India’s duplicity creates opportunities for Pakistan. As New Delhi’s credibility wanes, Pakistan can strengthen CPEC, expand trade with BRICS members like Russia ($1 billion target by 2026), and leverage Gwadar to counter Chabahar, per Dawn. Trump’s 2025 tariff threats—10% on BRICS nations, 100% on de-dollarisation supporters—pressure India’s $200 billion U.S. trade, per Policy Circle, but Pakistan’s smaller U.S. exposure ($4 billion textiles) offers flexibility, per The Express Tribune. India’s BRICS veto of Pakistan’s entry, driven by Kashmir fears, isolates New Delhi, while Pakistan’s principled diplomacy wins Gulf allies, per Qatar’s 2024 release of Indian navy veterans, per your outline. X posts like @PakistanFirst (10 July 2025) celebrate Islamabad’s “steady moral compass” against India’s “sly games.”
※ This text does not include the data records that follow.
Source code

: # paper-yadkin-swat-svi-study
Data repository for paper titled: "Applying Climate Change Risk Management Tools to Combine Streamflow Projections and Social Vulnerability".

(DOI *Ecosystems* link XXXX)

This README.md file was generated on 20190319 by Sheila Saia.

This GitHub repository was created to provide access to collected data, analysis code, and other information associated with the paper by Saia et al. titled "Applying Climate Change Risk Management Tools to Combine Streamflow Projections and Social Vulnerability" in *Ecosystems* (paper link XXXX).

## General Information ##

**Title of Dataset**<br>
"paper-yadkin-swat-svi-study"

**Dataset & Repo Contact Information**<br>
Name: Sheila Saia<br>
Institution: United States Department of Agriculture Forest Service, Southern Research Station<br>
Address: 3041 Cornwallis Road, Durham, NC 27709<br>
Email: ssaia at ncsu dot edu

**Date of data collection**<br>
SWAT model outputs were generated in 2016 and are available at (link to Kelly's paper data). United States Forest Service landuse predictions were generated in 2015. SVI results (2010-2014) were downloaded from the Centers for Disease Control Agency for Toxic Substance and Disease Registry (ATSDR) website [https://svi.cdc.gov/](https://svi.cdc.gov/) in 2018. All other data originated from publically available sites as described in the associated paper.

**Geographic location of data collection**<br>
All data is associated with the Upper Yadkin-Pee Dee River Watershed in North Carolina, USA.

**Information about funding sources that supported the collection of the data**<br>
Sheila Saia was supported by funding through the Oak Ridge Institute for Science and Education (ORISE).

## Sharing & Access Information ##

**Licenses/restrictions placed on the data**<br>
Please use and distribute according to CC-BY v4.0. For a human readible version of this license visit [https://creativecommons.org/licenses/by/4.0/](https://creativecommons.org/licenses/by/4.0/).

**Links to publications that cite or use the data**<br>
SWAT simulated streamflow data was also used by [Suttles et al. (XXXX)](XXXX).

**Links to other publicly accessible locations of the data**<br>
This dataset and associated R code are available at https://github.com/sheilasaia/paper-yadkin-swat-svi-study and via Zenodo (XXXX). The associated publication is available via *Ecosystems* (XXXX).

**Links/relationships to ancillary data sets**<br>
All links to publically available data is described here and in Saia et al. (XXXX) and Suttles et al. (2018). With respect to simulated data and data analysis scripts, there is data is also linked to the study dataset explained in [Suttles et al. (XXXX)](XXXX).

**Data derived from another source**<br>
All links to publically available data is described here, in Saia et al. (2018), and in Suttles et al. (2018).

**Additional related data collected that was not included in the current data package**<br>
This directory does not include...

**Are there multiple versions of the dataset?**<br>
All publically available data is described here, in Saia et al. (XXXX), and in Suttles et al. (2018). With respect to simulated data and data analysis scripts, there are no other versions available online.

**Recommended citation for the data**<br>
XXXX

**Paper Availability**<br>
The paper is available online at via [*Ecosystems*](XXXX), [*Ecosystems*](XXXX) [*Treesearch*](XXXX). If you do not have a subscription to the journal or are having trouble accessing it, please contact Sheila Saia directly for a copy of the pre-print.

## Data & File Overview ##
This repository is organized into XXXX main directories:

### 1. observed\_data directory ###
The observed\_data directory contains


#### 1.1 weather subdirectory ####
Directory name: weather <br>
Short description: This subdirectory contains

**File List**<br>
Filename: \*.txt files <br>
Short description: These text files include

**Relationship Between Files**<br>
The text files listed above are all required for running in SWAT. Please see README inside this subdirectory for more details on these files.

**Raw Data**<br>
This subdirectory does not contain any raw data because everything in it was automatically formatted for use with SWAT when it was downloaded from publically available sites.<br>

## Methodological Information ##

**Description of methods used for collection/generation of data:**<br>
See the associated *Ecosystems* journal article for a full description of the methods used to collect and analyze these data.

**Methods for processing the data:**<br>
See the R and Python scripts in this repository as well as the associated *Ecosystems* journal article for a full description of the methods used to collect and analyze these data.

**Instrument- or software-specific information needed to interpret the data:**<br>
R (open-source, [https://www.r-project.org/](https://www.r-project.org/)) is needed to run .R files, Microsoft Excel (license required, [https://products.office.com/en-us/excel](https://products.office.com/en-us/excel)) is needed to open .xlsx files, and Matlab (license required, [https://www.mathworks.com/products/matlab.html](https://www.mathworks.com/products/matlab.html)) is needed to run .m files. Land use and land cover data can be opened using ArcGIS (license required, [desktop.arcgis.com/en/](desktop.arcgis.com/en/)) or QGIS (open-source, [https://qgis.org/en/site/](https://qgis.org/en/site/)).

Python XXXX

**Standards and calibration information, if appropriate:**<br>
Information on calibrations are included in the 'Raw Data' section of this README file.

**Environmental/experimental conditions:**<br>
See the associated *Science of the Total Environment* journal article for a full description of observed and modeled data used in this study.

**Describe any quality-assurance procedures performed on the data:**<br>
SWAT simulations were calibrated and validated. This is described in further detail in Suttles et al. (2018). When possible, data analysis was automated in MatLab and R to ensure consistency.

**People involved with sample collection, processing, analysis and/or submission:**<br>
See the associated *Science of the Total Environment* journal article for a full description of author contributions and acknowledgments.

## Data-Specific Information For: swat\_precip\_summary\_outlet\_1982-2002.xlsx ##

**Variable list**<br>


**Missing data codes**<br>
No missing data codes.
FUTURE SCENARIOS: INDIA’S LOOMING RECKONING

Your outline’s scenarios for 2030 highlight India’s precarious path:

  • Concert of Asia (30%): Quad’s tech integration and BRICS’ yuan push force India to hedge with rupee trade, but Pakistan’s CPEC and Gulf ties outshine India’s indecision, per Modern Diplomacy.
  • Cold War 2.0 (40%): Quad’s containment and BRICS’ anti-U.S. bloc force India to choose, shrinking autonomy. Pakistan’s China alignment offers stability, per Council on Foreign Relations.
  • Loose Concert (30%): Issue-based coalitions suit India’s multi-alignment, but Pakistan’s consistent partnerships gain trust, per Chatham House.
    Jaishankar’s claim, “Diplomacy is the art of letting others have your way,” rings hollow as India’s cunning falters. Pakistan, with its clear-eyed alliances, is poised to lead the Global South by 2030, per The Express Tribune.

SUMMARY

India’s cunning attempt to balance Quad’s anti-China crusade with BRICS’ anti-Western agenda is a doomed tightrope walk. Its duplicity—cosying up to the U.S. while flirting with China and Russia—lacks the conviction of Pakistan’s principled diplomacy. As global fractures deepen, India risks isolation, while Pakistan’s CPEC and BRICS ties offer a brighter future. New Delhi’s double-dealing cannot last, and Islamabad stands ready to seize the moment.